Work request:
Once you find the line containing "This whole system" in the data below, copy it and each following line exactly, up to and including the line containing "Don't forget to", and nothing else.

(Dataset entries)
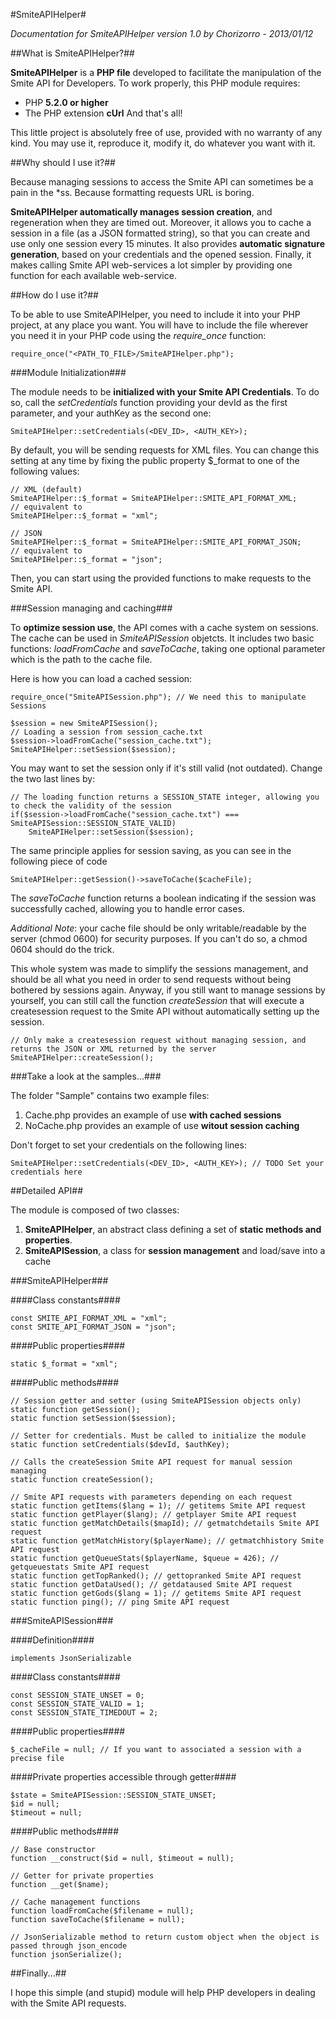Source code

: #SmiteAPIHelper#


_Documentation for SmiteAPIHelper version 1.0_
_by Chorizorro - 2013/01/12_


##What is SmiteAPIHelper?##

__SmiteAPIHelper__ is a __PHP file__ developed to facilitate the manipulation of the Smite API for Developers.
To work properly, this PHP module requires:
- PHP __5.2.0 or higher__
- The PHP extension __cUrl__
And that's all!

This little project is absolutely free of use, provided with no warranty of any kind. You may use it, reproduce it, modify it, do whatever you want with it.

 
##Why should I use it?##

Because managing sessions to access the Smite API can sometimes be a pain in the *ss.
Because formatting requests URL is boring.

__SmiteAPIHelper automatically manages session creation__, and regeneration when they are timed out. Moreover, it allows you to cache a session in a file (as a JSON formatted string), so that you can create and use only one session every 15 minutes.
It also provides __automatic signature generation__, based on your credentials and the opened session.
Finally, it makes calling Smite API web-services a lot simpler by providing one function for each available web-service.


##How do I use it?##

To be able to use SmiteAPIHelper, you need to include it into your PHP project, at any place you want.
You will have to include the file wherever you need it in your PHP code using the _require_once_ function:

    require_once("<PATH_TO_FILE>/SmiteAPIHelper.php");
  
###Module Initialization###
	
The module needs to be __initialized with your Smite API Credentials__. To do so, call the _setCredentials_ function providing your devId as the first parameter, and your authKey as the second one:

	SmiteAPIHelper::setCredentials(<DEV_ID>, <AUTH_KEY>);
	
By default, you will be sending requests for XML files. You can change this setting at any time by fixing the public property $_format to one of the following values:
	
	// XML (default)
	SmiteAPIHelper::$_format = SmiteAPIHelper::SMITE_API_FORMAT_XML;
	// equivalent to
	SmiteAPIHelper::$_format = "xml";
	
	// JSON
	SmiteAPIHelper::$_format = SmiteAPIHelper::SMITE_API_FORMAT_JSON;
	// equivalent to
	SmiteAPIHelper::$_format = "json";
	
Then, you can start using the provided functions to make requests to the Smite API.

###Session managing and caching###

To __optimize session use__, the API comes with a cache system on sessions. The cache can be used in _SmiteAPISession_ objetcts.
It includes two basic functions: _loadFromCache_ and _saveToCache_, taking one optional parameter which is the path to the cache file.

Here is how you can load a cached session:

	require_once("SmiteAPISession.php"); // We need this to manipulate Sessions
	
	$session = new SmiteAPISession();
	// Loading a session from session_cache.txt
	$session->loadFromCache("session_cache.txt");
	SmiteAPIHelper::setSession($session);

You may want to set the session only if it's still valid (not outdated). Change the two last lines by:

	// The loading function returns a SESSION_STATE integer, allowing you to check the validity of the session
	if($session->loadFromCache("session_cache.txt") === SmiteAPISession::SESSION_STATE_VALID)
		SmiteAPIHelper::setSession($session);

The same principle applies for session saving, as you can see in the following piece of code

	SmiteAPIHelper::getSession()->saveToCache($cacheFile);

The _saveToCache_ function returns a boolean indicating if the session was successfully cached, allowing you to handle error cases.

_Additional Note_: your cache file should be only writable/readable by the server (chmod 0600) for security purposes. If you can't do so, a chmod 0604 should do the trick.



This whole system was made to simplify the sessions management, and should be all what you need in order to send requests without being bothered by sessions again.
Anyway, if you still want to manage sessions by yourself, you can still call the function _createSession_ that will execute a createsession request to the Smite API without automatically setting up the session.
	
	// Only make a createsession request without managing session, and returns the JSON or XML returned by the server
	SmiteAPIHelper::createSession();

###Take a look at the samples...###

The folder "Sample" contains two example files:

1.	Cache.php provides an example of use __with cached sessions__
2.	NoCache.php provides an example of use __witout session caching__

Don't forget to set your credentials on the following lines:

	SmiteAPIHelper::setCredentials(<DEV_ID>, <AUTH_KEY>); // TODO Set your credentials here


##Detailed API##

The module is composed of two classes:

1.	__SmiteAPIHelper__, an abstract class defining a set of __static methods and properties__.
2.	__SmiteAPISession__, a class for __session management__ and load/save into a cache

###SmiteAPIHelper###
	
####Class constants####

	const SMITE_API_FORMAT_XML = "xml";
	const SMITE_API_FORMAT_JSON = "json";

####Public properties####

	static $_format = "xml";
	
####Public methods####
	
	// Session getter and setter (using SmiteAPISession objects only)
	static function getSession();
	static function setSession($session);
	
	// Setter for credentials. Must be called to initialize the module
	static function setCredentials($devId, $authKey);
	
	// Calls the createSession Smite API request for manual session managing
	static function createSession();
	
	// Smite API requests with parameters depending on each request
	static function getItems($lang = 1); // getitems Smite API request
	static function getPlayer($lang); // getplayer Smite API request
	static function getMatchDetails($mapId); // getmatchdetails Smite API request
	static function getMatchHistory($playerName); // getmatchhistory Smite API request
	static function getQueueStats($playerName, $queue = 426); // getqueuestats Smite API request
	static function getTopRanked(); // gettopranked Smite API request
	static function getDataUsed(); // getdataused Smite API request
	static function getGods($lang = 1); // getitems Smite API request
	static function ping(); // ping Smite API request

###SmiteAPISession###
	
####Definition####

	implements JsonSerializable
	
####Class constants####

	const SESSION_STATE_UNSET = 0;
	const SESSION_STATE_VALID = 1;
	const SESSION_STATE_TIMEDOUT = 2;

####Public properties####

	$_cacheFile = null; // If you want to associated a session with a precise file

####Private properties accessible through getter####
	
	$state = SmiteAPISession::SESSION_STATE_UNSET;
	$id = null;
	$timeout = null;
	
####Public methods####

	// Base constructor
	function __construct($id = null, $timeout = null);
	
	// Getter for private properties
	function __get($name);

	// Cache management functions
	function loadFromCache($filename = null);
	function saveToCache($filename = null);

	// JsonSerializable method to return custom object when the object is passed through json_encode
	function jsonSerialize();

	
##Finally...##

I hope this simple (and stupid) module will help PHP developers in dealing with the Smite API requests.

* * *

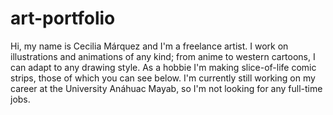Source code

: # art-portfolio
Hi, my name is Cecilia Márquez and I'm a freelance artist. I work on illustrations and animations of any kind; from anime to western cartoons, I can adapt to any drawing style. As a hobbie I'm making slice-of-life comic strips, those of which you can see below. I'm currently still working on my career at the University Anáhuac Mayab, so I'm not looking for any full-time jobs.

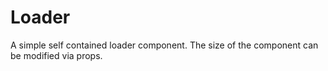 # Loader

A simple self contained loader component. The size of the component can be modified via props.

Output of the exercise:
This whole system was made to simplify the sessions management, and should be all what you need in order to send requests without being bothered by sessions again.
Anyway, if you still want to manage sessions by yourself, you can still call the function _createSession_ that will execute a createsession request to the Smite API without automatically setting up the session.
	
	// Only make a createsession request without managing session, and returns the JSON or XML returned by the server
	SmiteAPIHelper::createSession();

###Take a look at the samples...###

The folder "Sample" contains two example files:

1.	Cache.php provides an example of use __with cached sessions__
2.	NoCache.php provides an example of use __witout session caching__

Don't forget to set your credentials on the following lines:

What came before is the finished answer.